Commissioner is one of four A.P. Indys from the stallion’s last crop of 36 foals nominated to the Triple Crown. He, like Tonalist, is a winner at a mile and a eighth—in fact, twice. He won this race defeating Top Billing in January, and before that he won this race at 2. Bred and raced by WinStar, Commissioner has a classic-heavy DP of 5-11-20-0-0, and he’s bred on the successful A.P. Indy/Deputy Minister nick responsible for, among others, Belmont winner Rags to Riches. He doesn’t have the high-end female family of Rags to Riches, but he’s got the best sire of all the Triple Crown nominees. Commissioner is inbred 4×4 to Buckpasser and 5×5 to Hail to Reason—two quality sources of class and stamina.

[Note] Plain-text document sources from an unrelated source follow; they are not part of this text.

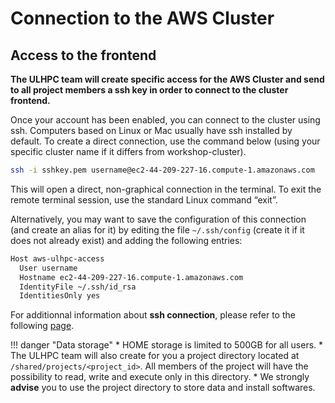 # Connection to the AWS Cluster

## Access to the frontend

**The ULHPC team will create specific access for the AWS Cluster and send to all project members a ssh key in order to connect to the cluster frontend.**

Once your account has been enabled, you can connect to the cluster using ssh. Computers based on Linux or Mac usually have ssh installed by default.
To create a direct connection, use the command below (using your specific cluster name if it differs from workshop-cluster).

```bash
ssh -i sshkey.pem username@ec2-44-209-227-16.compute-1.amazonaws.com
```
This will open a direct, non-graphical connection in the terminal. To exit the remote terminal session, use the standard Linux command “exit”.

Alternatively, you may want to save the configuration of this connection (and create an alias for it) by editing the file `~/.ssh/config` (create it if it does not already exist) and adding the following entries:

```bash
Host aws-ulhpc-access
  User username
  Hostname ec2-44-209-227-16.compute-1.amazonaws.com
  IdentityFile ~/.ssh/id_rsa
  IdentitiesOnly yes
```

For additionnal information about **ssh connection**, please refer to the following [page](../connect/ssh.md).


!!! danger "Data storage"
    * HOME storage is limited to 500GB for all users.
    * The ULHPC team will also create for you a project directory located at `/shared/projects/<project_id>`. All members of the project will have the possibility to read, write and execute only in this directory.
    * We strongly **advise** you to use the project directory to store data and install softwares.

Top Billing flattered Commissioner by reappearing after the the second to him with this win at a mile and a sixteenth, giving every indication he’d have been even better at a mile and an eighth. Like last year’s Belmont winner Palace Malice, Top Billing is by Curlin, a Preakness winner who lost a memorable Belmont to Rags to Riches. W.S. Farish stands Curlin (and stood A.P. Indy) at his Lane’s End Farm and bred Palace Malice and is co-breeder and co-owner with longtime partner E. J. Hudson Jr. of Top Billing.
Top Billing has the preferred classic-heavy DP, 6-9-20-1-0, and he’s inbred to Nashua 5×5 and to Northern Dancer 5×5. He’s from the immediate family of Derby runner-up Bodemeister.